He didn’t even know where he was. He thought he was heading northeast, though after the long, confusing slide down to street level, he might have gone any which way. His hip-mounted lantern provided only enough illumination to see three strides around him. He probably stood out like a lighthouse down here, though he’d rather that than be in complete dark.
The sound came again: a heavy crunch, a shifting of debris out in the ruined buildings of Old Whitechapel. His bandaged hand twitched on the stock and the single unwrapped finger on the trigger.
When the streak of white blasted into the light he’d let the shot off before he even had time to register it. The heavy slug escaped into parts unknown, kicking Oliver nearly off his feet with the recoil. He stumbled and brought his rifle to bear on the object approaching him.
It was a clickrat. Moving slower now, it tottered forward on its six legs, maw opening and closing in random rhythm. The noise had been far too loud and slow to be from a clickrat, and that left one plausible alternative.
He’d hoped to catch up with Bailey’s crew before the hounds found him. It should not have been difficult to spot seven lamplights in absolute dark. Most of the buildings of Old Whitechapel had long since decayed into lumps of sodden debris, so the terrain was mostly clear, but multiple trips to the tops of said mounds had garnered him nothing but more black all around.

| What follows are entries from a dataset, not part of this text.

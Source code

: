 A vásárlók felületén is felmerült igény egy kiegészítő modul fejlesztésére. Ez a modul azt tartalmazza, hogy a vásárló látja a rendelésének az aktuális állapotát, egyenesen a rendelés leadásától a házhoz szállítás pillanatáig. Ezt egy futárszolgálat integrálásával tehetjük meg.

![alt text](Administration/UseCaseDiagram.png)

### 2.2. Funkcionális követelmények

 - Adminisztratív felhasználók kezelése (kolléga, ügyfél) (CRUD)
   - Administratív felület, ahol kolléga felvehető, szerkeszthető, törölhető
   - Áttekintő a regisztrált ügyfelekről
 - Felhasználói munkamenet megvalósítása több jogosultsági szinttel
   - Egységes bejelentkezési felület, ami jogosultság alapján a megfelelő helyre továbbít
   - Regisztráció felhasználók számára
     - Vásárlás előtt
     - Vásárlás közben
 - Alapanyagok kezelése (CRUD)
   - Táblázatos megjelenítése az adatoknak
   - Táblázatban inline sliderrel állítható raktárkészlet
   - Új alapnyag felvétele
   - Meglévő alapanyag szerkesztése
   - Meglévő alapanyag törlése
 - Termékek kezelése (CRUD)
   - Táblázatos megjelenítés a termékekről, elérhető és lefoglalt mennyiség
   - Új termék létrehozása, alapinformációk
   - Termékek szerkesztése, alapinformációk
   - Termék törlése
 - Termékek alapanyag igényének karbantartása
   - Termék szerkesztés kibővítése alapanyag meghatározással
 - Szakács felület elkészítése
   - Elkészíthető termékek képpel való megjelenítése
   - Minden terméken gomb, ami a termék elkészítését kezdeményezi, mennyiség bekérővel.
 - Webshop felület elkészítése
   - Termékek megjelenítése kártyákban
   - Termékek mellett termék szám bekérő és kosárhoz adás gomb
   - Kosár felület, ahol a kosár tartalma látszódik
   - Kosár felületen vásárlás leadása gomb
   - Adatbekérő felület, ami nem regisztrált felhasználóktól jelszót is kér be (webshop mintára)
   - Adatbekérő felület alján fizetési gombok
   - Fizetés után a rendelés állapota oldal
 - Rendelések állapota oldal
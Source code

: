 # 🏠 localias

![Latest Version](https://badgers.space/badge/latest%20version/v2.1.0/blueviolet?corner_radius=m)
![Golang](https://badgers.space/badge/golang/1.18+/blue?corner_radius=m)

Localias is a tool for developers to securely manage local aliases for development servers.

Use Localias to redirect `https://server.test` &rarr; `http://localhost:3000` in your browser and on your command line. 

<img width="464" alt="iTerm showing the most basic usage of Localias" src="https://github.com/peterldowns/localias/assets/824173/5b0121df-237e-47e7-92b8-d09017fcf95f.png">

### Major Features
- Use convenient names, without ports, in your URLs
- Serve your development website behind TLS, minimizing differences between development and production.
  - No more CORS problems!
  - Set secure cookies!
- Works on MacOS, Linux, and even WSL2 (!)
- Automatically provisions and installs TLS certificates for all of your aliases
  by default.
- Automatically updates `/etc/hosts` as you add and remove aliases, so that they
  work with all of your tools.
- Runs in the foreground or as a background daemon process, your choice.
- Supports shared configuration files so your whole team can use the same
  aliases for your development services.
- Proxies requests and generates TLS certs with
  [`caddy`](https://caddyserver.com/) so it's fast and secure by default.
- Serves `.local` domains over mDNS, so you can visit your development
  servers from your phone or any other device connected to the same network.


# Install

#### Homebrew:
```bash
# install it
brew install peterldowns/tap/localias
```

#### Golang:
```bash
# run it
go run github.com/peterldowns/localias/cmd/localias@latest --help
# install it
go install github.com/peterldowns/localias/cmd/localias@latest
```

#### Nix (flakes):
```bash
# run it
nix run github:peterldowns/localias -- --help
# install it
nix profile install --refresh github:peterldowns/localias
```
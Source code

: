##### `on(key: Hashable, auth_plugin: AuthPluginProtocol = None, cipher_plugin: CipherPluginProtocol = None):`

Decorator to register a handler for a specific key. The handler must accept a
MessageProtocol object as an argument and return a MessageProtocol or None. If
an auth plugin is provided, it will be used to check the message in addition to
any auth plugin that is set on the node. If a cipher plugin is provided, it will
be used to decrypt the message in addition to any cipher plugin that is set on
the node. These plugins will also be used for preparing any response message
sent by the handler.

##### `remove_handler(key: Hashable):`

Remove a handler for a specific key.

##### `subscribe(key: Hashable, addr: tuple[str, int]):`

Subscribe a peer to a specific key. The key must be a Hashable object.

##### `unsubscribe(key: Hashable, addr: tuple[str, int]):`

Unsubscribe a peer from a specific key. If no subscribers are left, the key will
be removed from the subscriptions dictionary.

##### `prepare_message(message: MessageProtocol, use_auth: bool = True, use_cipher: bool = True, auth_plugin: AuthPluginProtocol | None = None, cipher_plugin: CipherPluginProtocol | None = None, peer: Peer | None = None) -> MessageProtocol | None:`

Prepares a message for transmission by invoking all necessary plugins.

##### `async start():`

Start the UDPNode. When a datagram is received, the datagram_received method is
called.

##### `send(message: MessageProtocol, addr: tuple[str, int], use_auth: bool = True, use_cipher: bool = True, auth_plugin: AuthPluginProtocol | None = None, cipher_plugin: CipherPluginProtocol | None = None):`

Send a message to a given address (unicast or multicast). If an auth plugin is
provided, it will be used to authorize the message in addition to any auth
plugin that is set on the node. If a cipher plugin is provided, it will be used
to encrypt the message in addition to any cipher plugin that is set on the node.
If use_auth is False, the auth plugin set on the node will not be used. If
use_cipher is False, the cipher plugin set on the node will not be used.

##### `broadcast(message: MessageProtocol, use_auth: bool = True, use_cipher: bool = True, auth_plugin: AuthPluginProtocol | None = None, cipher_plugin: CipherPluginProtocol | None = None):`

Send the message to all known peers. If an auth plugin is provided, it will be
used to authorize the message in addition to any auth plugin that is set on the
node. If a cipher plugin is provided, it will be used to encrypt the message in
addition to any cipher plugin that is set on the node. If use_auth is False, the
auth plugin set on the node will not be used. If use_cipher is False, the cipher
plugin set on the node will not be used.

And probably brought me to the attention of every whelp creature down here. Damned foolish.
The clickrat ticked a few steps closer. It sat back on its stubby tail and wailed a low buzzing sound, then tilted its head and regarded him in a pose resembling curiosity.
“Jeremy Longshore!” Oliver said. The clickrat bounced back to its legs and scuttled up next to his shoe.
Oliver smiled down at him. “You clever little bastard. You must mean Phin and Tom aren’t too far. Tom!”
His voice echoed away into the dark. A growl like glass being ground down reverberated back to him.
Stupid. Oliver swung the express rifle back into position and began scanning the shadows as much as his fogged goggles would permit.
Jeremy Longshore hopped a foot forward and bobbed his nose in a direction to Oliver’s left. Oliver swiveled to face the rifle that way, just as a black and silver shape broke the perimeter of the lamplight.
He put a bullet into its shoulder. The hound twitched, but did not back off.
Jeremy Longshore leapt forth and confronted the creature, balancing on tail and two rear legs and clicking into its face. Oliver shot the hound again, this time in the flank as it reared back to take stock of its second opponent. The impact jerked it to the side, but it barely seemed to notice, its attention fixed on Jeremy Longshore.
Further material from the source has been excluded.